Homological Algebra
Chain complexes, derived functors, Ext, Tor, and spectral sequences.
Homological Algebra. Chain complexes, derived functors, Ext, Tor, and spectral sequences. The literature on homological algebra divides naturally along several axes: the foundational structures that organise the subject, the techniques that drive proofs and computations, the questions about classification or representation that animate current research, and the bridges to neighbouring areas of mathematics and science. The references below trace those axes through the canonical textbook treatments and recent technical contributions.
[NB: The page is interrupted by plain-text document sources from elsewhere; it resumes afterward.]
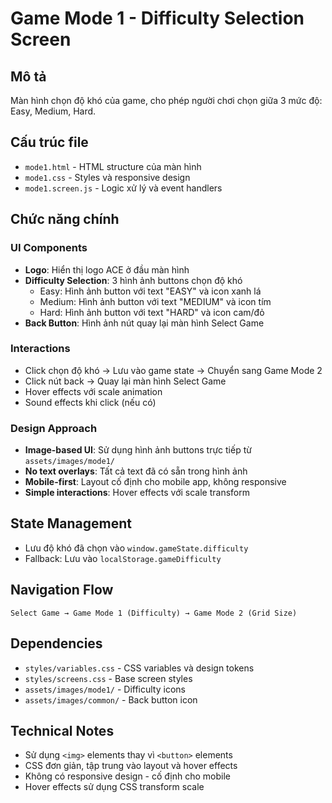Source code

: # Game Mode 1 - Difficulty Selection Screen

## Mô tả

Màn hình chọn độ khó của game, cho phép người chơi chọn giữa 3 mức độ: Easy, Medium, Hard.

## Cấu trúc file

- `mode1.html` - HTML structure của màn hình
- `mode1.css` - Styles và responsive design
- `mode1.screen.js` - Logic xử lý và event handlers

## Chức năng chính

### UI Components

- **Logo**: Hiển thị logo ACE ở đầu màn hình
- **Difficulty Selection**: 3 hình ảnh buttons chọn độ khó
  - Easy: Hình ảnh button với text "EASY" và icon xanh lá
  - Medium: Hình ảnh button với text "MEDIUM" và icon tím
  - Hard: Hình ảnh button với text "HARD" và icon cam/đỏ
- **Back Button**: Hình ảnh nút quay lại màn hình Select Game

### Interactions

- Click chọn độ khó → Lưu vào game state → Chuyển sang Game Mode 2
- Click nút back → Quay lại màn hình Select Game
- Hover effects với scale animation
- Sound effects khi click (nếu có)

### Design Approach

- **Image-based UI**: Sử dụng hình ảnh buttons trực tiếp từ `assets/images/mode1/`
- **No text overlays**: Tất cả text đã có sẵn trong hình ảnh
- **Mobile-first**: Layout cố định cho mobile app, không responsive
- **Simple interactions**: Hover effects với scale transform

## State Management

- Lưu độ khó đã chọn vào `window.gameState.difficulty`
- Fallback: Lưu vào `localStorage.gameDifficulty`

## Navigation Flow

```
Select Game → Game Mode 1 (Difficulty) → Game Mode 2 (Grid Size)
```

## Dependencies

- `styles/variables.css` - CSS variables và design tokens
- `styles/screens.css` - Base screen styles
- `assets/images/mode1/` - Difficulty icons
- `assets/images/common/` - Back button icon

## Technical Notes

- Sử dụng `<img>` elements thay vì `<button>` elements
- CSS đơn giản, tập trung vào layout và hover effects
- Không có responsive design - cố định cho mobile
- Hover effects sử dụng CSS transform scale
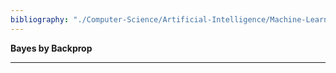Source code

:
 ```yaml
---
bibliography: "./Computer-Science/Artificial-Intelligence/Machine-Learning/papers.bib"
---
```


**Bayes by Backprop**

---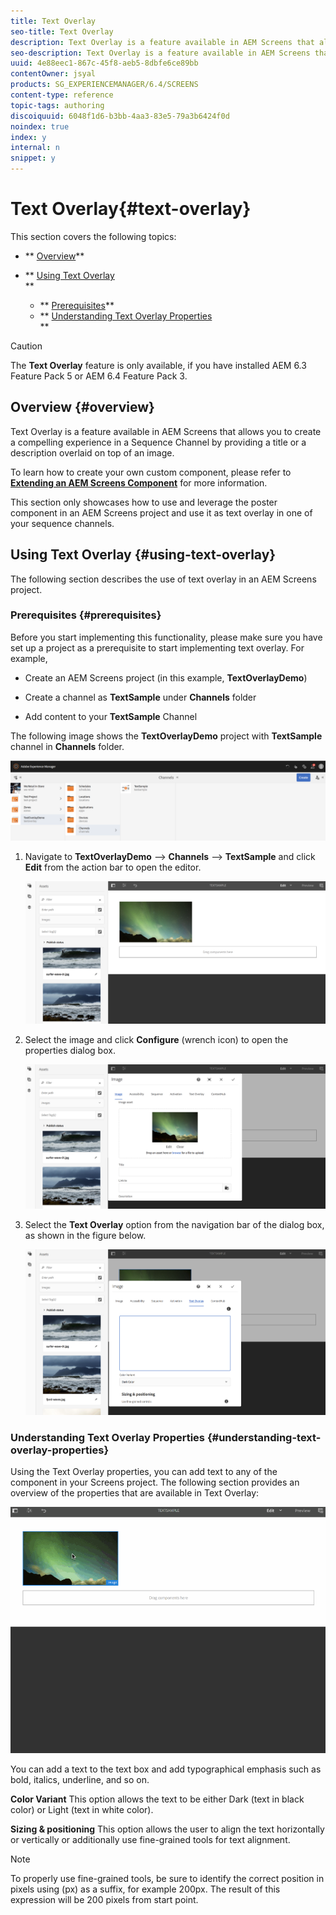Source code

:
 ```yaml
---
title: Text Overlay
seo-title: Text Overlay
description: Text Overlay is a feature available in AEM Screens that allows you to create a compelling experience in a Sequence Channel by providing a title or a description overlaid on top of an image. Follow this page to learn more.
seo-description: Text Overlay is a feature available in AEM Screens that allows you to create a compelling experience in a Sequence Channel by providing a title or a description overlaid on top of an image. Follow this page to learn more.
uuid: 4e88eec1-867c-45f8-aeb5-8dbfe6ce89bb
contentOwner: jsyal
products: SG_EXPERIENCEMANAGER/6.4/SCREENS
content-type: reference
topic-tags: authoring
discoiquuid: 6048f1d6-b3bb-4aa3-83e5-79a3b6424f0d
noindex: true
index: y
internal: n
snippet: y
---
```


# Text Overlay{#text-overlay}

This section covers the following topics:

* ** [Overview](../../screens/using/text-overlay.md#overview)**
* ** [Using Text Overlay](../../screens/using/text-overlay.md#usingtextoverlay)  
  **

    * ** [Prerequisites](../../screens/using/text-overlay.md#prerequisites)**
    * ** [Understanding Text Overlay Properties](../../screens/using/text-overlay.md#understandingtextoverlayproperties)  
      **

>[!CAUTION]
>
>The **Text Overlay** feature is only available, if you have installed AEM 6.3 Feature Pack 5 or AEM 6.4 Feature Pack 3.

## Overview {#overview}

Text Overlay is a feature available in AEM Screens that allows you to create a compelling experience in a Sequence Channel by providing a title or a description overlaid on top of an image.

To learn how to create your own custom component, please refer to [**Extending an AEM Screens Component**](../../screens/using/extending-component-tutorial-develop.md) for more information.

This section only showcases how to use and leverage the poster component in an AEM Screens project and use it as text overlay in one of your sequence channels.

## Using Text Overlay {#using-text-overlay}

The following section describes the use of text overlay in an AEM Screens project.

### Prerequisites {#prerequisites}

Before you start implementing this functionality, please make sure you have set up a project as a prerequisite to start implementing text overlay. For example,

* Create an AEM Screens project (in this example, **TextOverlayDemo**)  

* Create a channel as **TextSample** under **Channels** folder

* Add content to your **TextSample** Channel

The following image shows the **TextOverlayDemo** project with **TextSample** channel in **Channels** folder.

![](assets/screen_shot_2018-12-16at75908pm.png)

1. Navigate to **TextOverlayDemo** --&gt; **Channels** --&gt; **TextSample** and click **Edit** from the action bar to open the editor.

   ![](assets/screen_shot_2018-12-16at80017pm.png)

1. Select the image and click **Configure** (wrench icon) to open the properties dialog box.

   ![](assets/screen_shot_2018-12-16at80221pm.png)

1. Select the **Text Overlay** option from the navigation bar of the dialog box, as shown in the figure below.

   ![](assets/screen_shot_2018-12-16at80424pm.png)

### Understanding Text Overlay Properties {#understanding-text-overlay-properties}

Using the Text Overlay properties, you can add text to any of the component in your Screens project. The following section provides an overview of the properties that are available in Text Overlay:

![](assets/text.gif)

You can add a text to the text box and add typographical emphasis such as bold, italics, underline, and so on.

**Color Variant** This option allows the text to be either Dark (text in black color) or Light (text in white color).

**Sizing & positioning** This option allows the user to align the text horizontally or vertically or additionally use fine-grained tools for text alignment.

>[!NOTE]
>
>To properly use fine-grained tools, be sure to identify the correct position in pixels using (px) as a suffix, for example 200px. The result of this expression will be 200 pixels from start point.

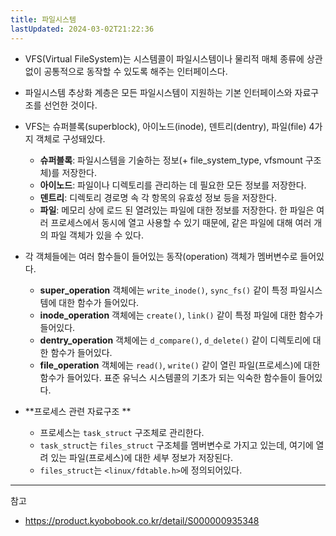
 ```yaml
---
title: 파일시스템
lastUpdated: 2024-03-02T21:22:36
---
```


- VFS(Virtual FileSystem)는 시스템콜이 파일시스템이나 물리적 매체 종류에 상관없이 공통적으로 동작할 수 있도록 해주는 인터페이스다.
- 파일시스템 추상화 계층은 모든 파일시스템이 지원하는 기본 인터페이스와 자료구조를 선언한 것이다.
- VFS는 슈퍼블록(superblock), 아이노드(inode), 덴트리(dentry), 파일(file) 4가지 객체로 구성돼있다. 
  - **슈퍼블록**: 파일시스템을 기술하는 정보(+ file_system_type, vfsmount 구조체)를 저장한다.
  - **아이노드**: 파일이나 디렉토리를 관리하는 데 필요한 모든 정보를 저장한다.
  - **덴트리**: 디렉토리 경로명 속 각 항목의 유효성 정보 등을 저장한다.
  - **파일**: 메모리 상에 로드 된 열려있는 파일에 대한 정보를 저장한다. 한 파일은 여러 프로세스에서 동시에 열고 사용할 수 있기 때문에, 같은 파일에 대해 여러 개의 파일 객체가 있을 수 있다.
  

- 각 객체들에는 여러 함수들이 들어있는 동작(operation) 객체가 멤버변수로 들어있다. 
  - **super_operation** 객체에는 `write_inode()`, `sync_fs()` 같이 특정 파일시스템에 대한 함수가 들어있다.
  - **inode_operation** 객체에는 `create()`, `link()` 같이 특정 파일에 대한 함수가 들어있다.
  - **dentry_operation** 객체에는 `d_compare()`, `d_delete()` 같이 디렉토리에 대한 함수가 들어있다.
  - **file_operation** 객체에는 `read()`, `write()` 같이 열린 파일(프로세스)에 대한 함수가 들어있다. 표준 유닉스 시스템콜의 기초가 되는 익숙한 함수들이 들어있다.


- **프로세스 관련 자료구조 **
  - 프로세스는 `task_struct` 구조체로 관리한다.
  - `task_struct`는 `files_struct` 구조체를 멤버변수로 가지고 있는데, 여기에 열려 있는 파일(프로세스)에 대한 세부 정보가 저장된다.
  - `files_struct`는 `<linux/fdtable.h>`에 정의되어있다.


---
참고
- https://product.kyobobook.co.kr/detail/S000000935348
Foundations and canonical references
The standard treatments of homological algebra approach the subject from complementary angles. Weibel, An Introduction to Homological Algebra (1994) is the anchor reference for the subject and lays out the core definitions, theorems, and worked examples that practitioners return to. Gelfand, Methods of Homological Algebra (2003) gives a parallel, more proof-oriented exposition of the same material and is widely used as a graduate text. Cartan, Homological Algebra (1956) provides historical context and an early systematic exposition of the material.
Open methodological questions for homological algebra include sharpening the bridges between foundational theory and computational practice, extending classical results to broader or more structured settings, and integrating the techniques surveyed above with adjacent mathematical disciplines. The references listed in this page are the entry points that current work builds on.
Prerequisites
Sources
- textbook · primary · 1994An Introduction to Homological Algebraweibel-1994
- textbook · primary · 2003Methods of Homological Algebragelfand-2003, manin-2003
- textbook · historical · 1956Homological Algebracartan-1956, eilenberg-1956
In context
Where this topic sits in the prerequisite graph. Click any node to jump.
Explore
- 01
Derived Categories
Localization at quasi-isomorphisms and triangulated structure.
- 02
Spectral Sequences
Filtered complexes, Grothendieck spectral sequences, and convergence.
- 03
Group Cohomology
Cohomology of groups with applications to representation theory and number theory.
- 04
Differential Graded Algebras
DG algebras, A-infinity structures, and operadic foundations.